Le Musée Suisse de l’appareil photographique - situé à Vevey - outre ses collections permanentes, présente jusqu’au 31 août, une exposition intitulée « Les photographes - regards inversés », dont je vous parlerai prochainement. On peut y voir de nombreuses photos de photographes photographiés.
La conférence d’hier soir fut aussi l’occasion d’une mini réunion informelle de blogueurs. Outre André et moi-même, on a pu y voir Lyonel Kaufmann, venu en voisin et j’y ai même aperçu La Dame !

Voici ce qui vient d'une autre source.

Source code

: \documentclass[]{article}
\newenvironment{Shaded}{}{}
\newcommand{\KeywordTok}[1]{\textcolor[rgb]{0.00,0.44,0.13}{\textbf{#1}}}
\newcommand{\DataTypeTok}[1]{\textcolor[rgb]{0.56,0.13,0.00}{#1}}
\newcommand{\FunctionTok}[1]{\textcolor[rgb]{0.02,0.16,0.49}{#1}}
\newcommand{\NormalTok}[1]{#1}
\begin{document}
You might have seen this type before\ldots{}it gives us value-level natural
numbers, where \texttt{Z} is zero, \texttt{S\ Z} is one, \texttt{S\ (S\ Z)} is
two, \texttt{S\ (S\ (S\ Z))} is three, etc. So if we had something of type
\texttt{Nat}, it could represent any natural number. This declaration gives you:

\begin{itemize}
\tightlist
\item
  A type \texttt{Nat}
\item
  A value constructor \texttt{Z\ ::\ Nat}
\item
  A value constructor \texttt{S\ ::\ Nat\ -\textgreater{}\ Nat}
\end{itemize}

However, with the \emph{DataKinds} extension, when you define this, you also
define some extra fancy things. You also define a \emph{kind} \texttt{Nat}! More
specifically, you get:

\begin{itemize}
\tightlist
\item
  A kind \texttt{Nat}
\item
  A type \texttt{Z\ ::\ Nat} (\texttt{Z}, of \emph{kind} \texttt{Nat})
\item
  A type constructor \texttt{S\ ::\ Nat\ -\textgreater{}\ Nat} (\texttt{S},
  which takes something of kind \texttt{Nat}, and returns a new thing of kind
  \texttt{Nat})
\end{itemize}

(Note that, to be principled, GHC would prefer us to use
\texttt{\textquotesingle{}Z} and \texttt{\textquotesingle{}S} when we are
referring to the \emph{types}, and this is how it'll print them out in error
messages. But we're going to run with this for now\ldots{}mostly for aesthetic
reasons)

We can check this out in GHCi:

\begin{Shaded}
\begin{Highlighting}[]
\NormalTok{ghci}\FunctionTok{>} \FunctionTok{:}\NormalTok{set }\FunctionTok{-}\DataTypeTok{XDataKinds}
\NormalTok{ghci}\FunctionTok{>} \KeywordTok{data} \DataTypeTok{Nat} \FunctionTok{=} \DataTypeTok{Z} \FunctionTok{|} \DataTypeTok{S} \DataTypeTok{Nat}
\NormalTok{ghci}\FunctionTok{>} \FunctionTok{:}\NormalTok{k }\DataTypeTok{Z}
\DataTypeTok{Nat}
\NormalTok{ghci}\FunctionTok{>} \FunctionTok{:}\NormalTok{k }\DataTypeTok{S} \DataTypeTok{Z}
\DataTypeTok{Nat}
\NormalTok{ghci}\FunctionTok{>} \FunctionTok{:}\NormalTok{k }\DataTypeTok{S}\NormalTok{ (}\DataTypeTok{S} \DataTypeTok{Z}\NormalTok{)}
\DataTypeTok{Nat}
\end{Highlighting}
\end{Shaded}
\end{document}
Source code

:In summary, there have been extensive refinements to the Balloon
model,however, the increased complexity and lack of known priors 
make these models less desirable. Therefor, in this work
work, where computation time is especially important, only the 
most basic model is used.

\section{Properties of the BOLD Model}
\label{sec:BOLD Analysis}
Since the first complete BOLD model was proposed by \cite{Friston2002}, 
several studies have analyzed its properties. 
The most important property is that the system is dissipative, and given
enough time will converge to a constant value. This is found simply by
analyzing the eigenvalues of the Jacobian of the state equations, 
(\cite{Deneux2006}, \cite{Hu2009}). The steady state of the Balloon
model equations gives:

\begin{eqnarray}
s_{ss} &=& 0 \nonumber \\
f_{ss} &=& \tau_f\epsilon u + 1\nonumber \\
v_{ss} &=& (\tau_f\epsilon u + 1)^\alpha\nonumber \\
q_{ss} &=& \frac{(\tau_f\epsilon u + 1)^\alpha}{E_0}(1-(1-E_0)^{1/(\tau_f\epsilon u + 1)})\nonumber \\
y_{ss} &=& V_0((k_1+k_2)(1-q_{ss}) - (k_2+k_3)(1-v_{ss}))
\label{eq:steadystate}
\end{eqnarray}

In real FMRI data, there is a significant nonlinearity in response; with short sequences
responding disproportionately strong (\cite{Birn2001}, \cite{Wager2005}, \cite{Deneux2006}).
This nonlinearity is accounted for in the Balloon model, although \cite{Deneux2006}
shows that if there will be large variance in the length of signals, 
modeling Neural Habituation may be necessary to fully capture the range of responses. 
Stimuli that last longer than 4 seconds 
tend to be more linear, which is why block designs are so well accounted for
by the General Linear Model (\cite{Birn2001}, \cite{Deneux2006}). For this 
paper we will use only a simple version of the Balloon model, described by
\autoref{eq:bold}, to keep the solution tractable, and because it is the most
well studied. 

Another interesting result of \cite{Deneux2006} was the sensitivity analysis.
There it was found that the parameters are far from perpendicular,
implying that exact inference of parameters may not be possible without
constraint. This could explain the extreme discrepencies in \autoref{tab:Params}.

Au même moment, en une joyeuse coordination :-o, se déroulait à Lausanne - à 20 kilomètres de là, autant dire au bout du monde - le vernissage de l’exposition « Controverses » montée et présentée par le Musée de l’Élysée. On y voit 80 photos qui ont été sujettes à de grosses controverses (légales, éthiques, économiques, politiques, etc) De cela aussi, je vous reparlerai... À l’heure où je vous écris, on y tient une table ronde rassemblant quelques-uns des acteurs impliqués. Je devrais y être, mais je n’ai pas eu le temps de voir l’expo avant, ce qui me semble être la moindre des choses, pour savoir « de quoi qu’on cause ». Il y a bien eu une visite de présentation pour la presse, durant la semaine. Mais je ne fais pas partie du sérail. Et la vénérable institution n’a pas l’habitude d’y inviter des blogueurs. Elle ne répond même pas à leurs mails.


Addenda du 07.04.08 à 14.48h : Je remonte l’info parue en commentaires : Séverine vient de publier le compte rendu de la conférence d’André Gunthert. Longue vie à son nouveau blog !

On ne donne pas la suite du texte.